● Task brief
Quote the records below in full, exactly as given, with the images taken out.

● Stored items
* * * * * * * * *
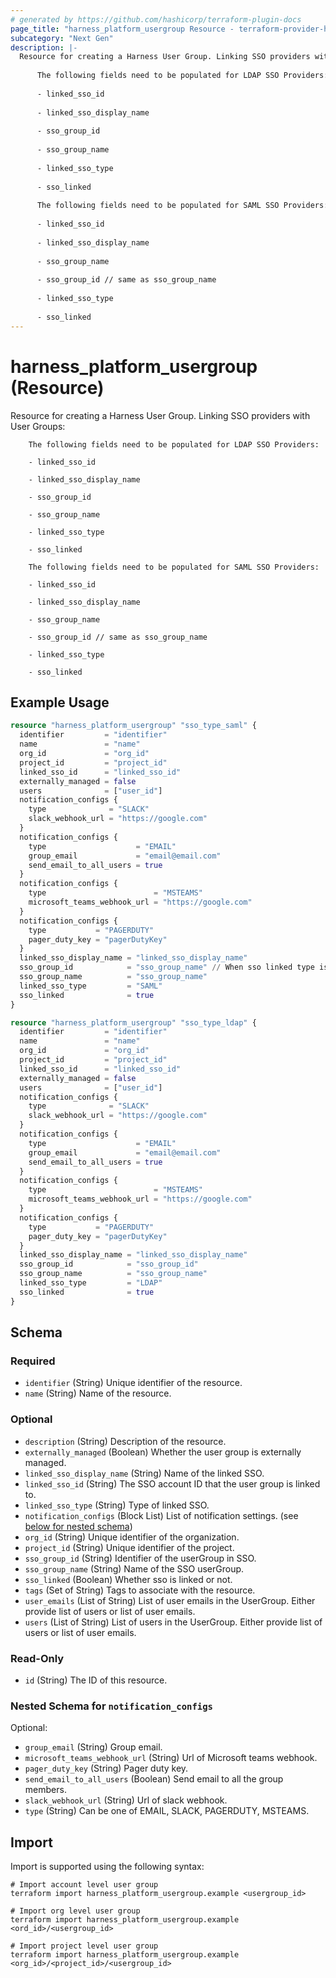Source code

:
 ```yaml
---
# generated by https://github.com/hashicorp/terraform-plugin-docs
page_title: "harness_platform_usergroup Resource - terraform-provider-harness"
subcategory: "Next Gen"
description: |-
  Resource for creating a Harness User Group. Linking SSO providers with User Groups:
  
      The following fields need to be populated for LDAP SSO Providers:
  
      - linked_sso_id
  
      - linked_sso_display_name
  
      - sso_group_id
  
      - sso_group_name
  
      - linked_sso_type
  
      - sso_linked
  
      The following fields need to be populated for SAML SSO Providers:
  
      - linked_sso_id
  
      - linked_sso_display_name
  
      - sso_group_name
  
      - sso_group_id // same as sso_group_name
  
      - linked_sso_type
  
      - sso_linked
---
```


# harness_platform_usergroup (Resource)

Resource for creating a Harness User Group. Linking SSO providers with User Groups:

		The following fields need to be populated for LDAP SSO Providers:
		
		- linked_sso_id
		
		- linked_sso_display_name
		
		- sso_group_id
		
		- sso_group_name
		
		- linked_sso_type
		
		- sso_linked
		
		The following fields need to be populated for SAML SSO Providers:
		
		- linked_sso_id
		
		- linked_sso_display_name
		
		- sso_group_name
		
		- sso_group_id // same as sso_group_name
		
		- linked_sso_type
		
		- sso_linked

## Example Usage

```terraform
resource "harness_platform_usergroup" "sso_type_saml" {
  identifier         = "identifier"
  name               = "name"
  org_id             = "org_id"
  project_id         = "project_id"
  linked_sso_id      = "linked_sso_id"
  externally_managed = false
  users              = ["user_id"]
  notification_configs {
    type              = "SLACK"
    slack_webhook_url = "https://google.com"
  }
  notification_configs {
    type                    = "EMAIL"
    group_email             = "email@email.com"
    send_email_to_all_users = true
  }
  notification_configs {
    type                        = "MSTEAMS"
    microsoft_teams_webhook_url = "https://google.com"
  }
  notification_configs {
    type           = "PAGERDUTY"
    pager_duty_key = "pagerDutyKey"
  }
  linked_sso_display_name = "linked_sso_display_name"
  sso_group_id            = "sso_group_name" // When sso linked type is saml sso_group_id is same as sso_group_name
  sso_group_name          = "sso_group_name"
  linked_sso_type         = "SAML"
  sso_linked              = true
}

resource "harness_platform_usergroup" "sso_type_ldap" {
  identifier         = "identifier"
  name               = "name"
  org_id             = "org_id"
  project_id         = "project_id"
  linked_sso_id      = "linked_sso_id"
  externally_managed = false
  users              = ["user_id"]
  notification_configs {
    type              = "SLACK"
    slack_webhook_url = "https://google.com"
  }
  notification_configs {
    type                    = "EMAIL"
    group_email             = "email@email.com"
    send_email_to_all_users = true
  }
  notification_configs {
    type                        = "MSTEAMS"
    microsoft_teams_webhook_url = "https://google.com"
  }
  notification_configs {
    type           = "PAGERDUTY"
    pager_duty_key = "pagerDutyKey"
  }
  linked_sso_display_name = "linked_sso_display_name"
  sso_group_id            = "sso_group_id"
  sso_group_name          = "sso_group_name"
  linked_sso_type         = "LDAP"
  sso_linked              = true
}
```

<!-- schema generated by tfplugindocs -->
## Schema

### Required

- `identifier` (String) Unique identifier of the resource.
- `name` (String) Name of the resource.

### Optional

- `description` (String) Description of the resource.
- `externally_managed` (Boolean) Whether the user group is externally managed.
- `linked_sso_display_name` (String) Name of the linked SSO.
- `linked_sso_id` (String) The SSO account ID that the user group is linked to.
- `linked_sso_type` (String) Type of linked SSO.
- `notification_configs` (Block List) List of notification settings. (see [below for nested schema](#nestedblock--notification_configs))
- `org_id` (String) Unique identifier of the organization.
- `project_id` (String) Unique identifier of the project.
- `sso_group_id` (String) Identifier of the userGroup in SSO.
- `sso_group_name` (String) Name of the SSO userGroup.
- `sso_linked` (Boolean) Whether sso is linked or not.
- `tags` (Set of String) Tags to associate with the resource.
- `user_emails` (List of String) List of user emails in the UserGroup. Either provide list of users or list of user emails.
- `users` (List of String) List of users in the UserGroup. Either provide list of users or list of user emails.

### Read-Only

- `id` (String) The ID of this resource.

<a id="nestedblock--notification_configs"></a>
### Nested Schema for `notification_configs`

Optional:

- `group_email` (String) Group email.
- `microsoft_teams_webhook_url` (String) Url of Microsoft teams webhook.
- `pager_duty_key` (String) Pager duty key.
- `send_email_to_all_users` (Boolean) Send email to all the group members.
- `slack_webhook_url` (String) Url of slack webhook.
- `type` (String) Can be one of EMAIL, SLACK, PAGERDUTY, MSTEAMS.

## Import

Import is supported using the following syntax:

```shell
# Import account level user group
terraform import harness_platform_usergroup.example <usergroup_id>

# Import org level user group
terraform import harness_platform_usergroup.example <ord_id>/<usergroup_id>

# Import project level user group
terraform import harness_platform_usergroup.example <org_id>/<project_id>/<usergroup_id>
```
* * * * * * * * *
● Output of the exercise
Source code

:
 ```yaml
---
# generated by https://github.com/hashicorp/terraform-plugin-docs
page_title: "harness_platform_usergroup Resource - terraform-provider-harness"
subcategory: "Next Gen"
description: |-
  Resource for creating a Harness User Group. Linking SSO providers with User Groups:
  
      The following fields need to be populated for LDAP SSO Providers:
  
      - linked_sso_id
  
      - linked_sso_display_name
  
      - sso_group_id
  
      - sso_group_name
  
      - linked_sso_type
  
      - sso_linked
  
      The following fields need to be populated for SAML SSO Providers:
  
      - linked_sso_id
  
      - linked_sso_display_name
  
      - sso_group_name
  
      - sso_group_id // same as sso_group_name
  
      - linked_sso_type
  
      - sso_linked
---
```


# harness_platform_usergroup (Resource)

Resource for creating a Harness User Group. Linking SSO providers with User Groups:

		The following fields need to be populated for LDAP SSO Providers:
		
		- linked_sso_id
		
		- linked_sso_display_name
		
		- sso_group_id
		
		- sso_group_name
		
		- linked_sso_type
		
		- sso_linked
		
		The following fields need to be populated for SAML SSO Providers:
		
		- linked_sso_id
		
		- linked_sso_display_name
		
		- sso_group_name
		
		- sso_group_id // same as sso_group_name
		
		- linked_sso_type
		
		- sso_linked

## Example Usage

```terraform
resource "harness_platform_usergroup" "sso_type_saml" {
  identifier         = "identifier"
  name               = "name"
  org_id             = "org_id"
  project_id         = "project_id"
  linked_sso_id      = "linked_sso_id"
  externally_managed = false
  users              = ["user_id"]
  notification_configs {
    type              = "SLACK"
    slack_webhook_url = "https://google.com"
  }
  notification_configs {
    type                    = "EMAIL"
    group_email             = "email@email.com"
    send_email_to_all_users = true
  }
  notification_configs {
    type                        = "MSTEAMS"
    microsoft_teams_webhook_url = "https://google.com"
  }
  notification_configs {
    type           = "PAGERDUTY"
    pager_duty_key = "pagerDutyKey"
  }
  linked_sso_display_name = "linked_sso_display_name"
  sso_group_id            = "sso_group_name" // When sso linked type is saml sso_group_id is same as sso_group_name
  sso_group_name          = "sso_group_name"
  linked_sso_type         = "SAML"
  sso_linked              = true
}

resource "harness_platform_usergroup" "sso_type_ldap" {
  identifier         = "identifier"
  name               = "name"
  org_id             = "org_id"
  project_id         = "project_id"
  linked_sso_id      = "linked_sso_id"
  externally_managed = false
  users              = ["user_id"]
  notification_configs {
    type              = "SLACK"
    slack_webhook_url = "https://google.com"
  }
  notification_configs {
    type                    = "EMAIL"
    group_email             = "email@email.com"
    send_email_to_all_users = true
  }
  notification_configs {
    type                        = "MSTEAMS"
    microsoft_teams_webhook_url = "https://google.com"
  }
  notification_configs {
    type           = "PAGERDUTY"
    pager_duty_key = "pagerDutyKey"
  }
  linked_sso_display_name = "linked_sso_display_name"
  sso_group_id            = "sso_group_id"
  sso_group_name          = "sso_group_name"
  linked_sso_type         = "LDAP"
  sso_linked              = true
}
```

<!-- schema generated by tfplugindocs -->
## Schema

### Required

- `identifier` (String) Unique identifier of the resource.
- `name` (String) Name of the resource.

### Optional

- `description` (String) Description of the resource.
- `externally_managed` (Boolean) Whether the user group is externally managed.
- `linked_sso_display_name` (String) Name of the linked SSO.
- `linked_sso_id` (String) The SSO account ID that the user group is linked to.
- `linked_sso_type` (String) Type of linked SSO.
- `notification_configs` (Block List) List of notification settings. (see [below for nested schema](#nestedblock--notification_configs))
- `org_id` (String) Unique identifier of the organization.
- `project_id` (String) Unique identifier of the project.
- `sso_group_id` (String) Identifier of the userGroup in SSO.
- `sso_group_name` (String) Name of the SSO userGroup.
- `sso_linked` (Boolean) Whether sso is linked or not.
- `tags` (Set of String) Tags to associate with the resource.
- `user_emails` (List of String) List of user emails in the UserGroup. Either provide list of users or list of user emails.
- `users` (List of String) List of users in the UserGroup. Either provide list of users or list of user emails.

### Read-Only

- `id` (String) The ID of this resource.

<a id="nestedblock--notification_configs"></a>
### Nested Schema for `notification_configs`

Optional:

- `group_email` (String) Group email.
- `microsoft_teams_webhook_url` (String) Url of Microsoft teams webhook.
- `pager_duty_key` (String) Pager duty key.
- `send_email_to_all_users` (Boolean) Send email to all the group members.
- `slack_webhook_url` (String) Url of slack webhook.
- `type` (String) Can be one of EMAIL, SLACK, PAGERDUTY, MSTEAMS.

## Import

Import is supported using the following syntax:

```shell
# Import account level user group
terraform import harness_platform_usergroup.example <usergroup_id>

# Import org level user group
terraform import harness_platform_usergroup.example <ord_id>/<usergroup_id>

# Import project level user group
terraform import harness_platform_usergroup.example <org_id>/<project_id>/<usergroup_id>
```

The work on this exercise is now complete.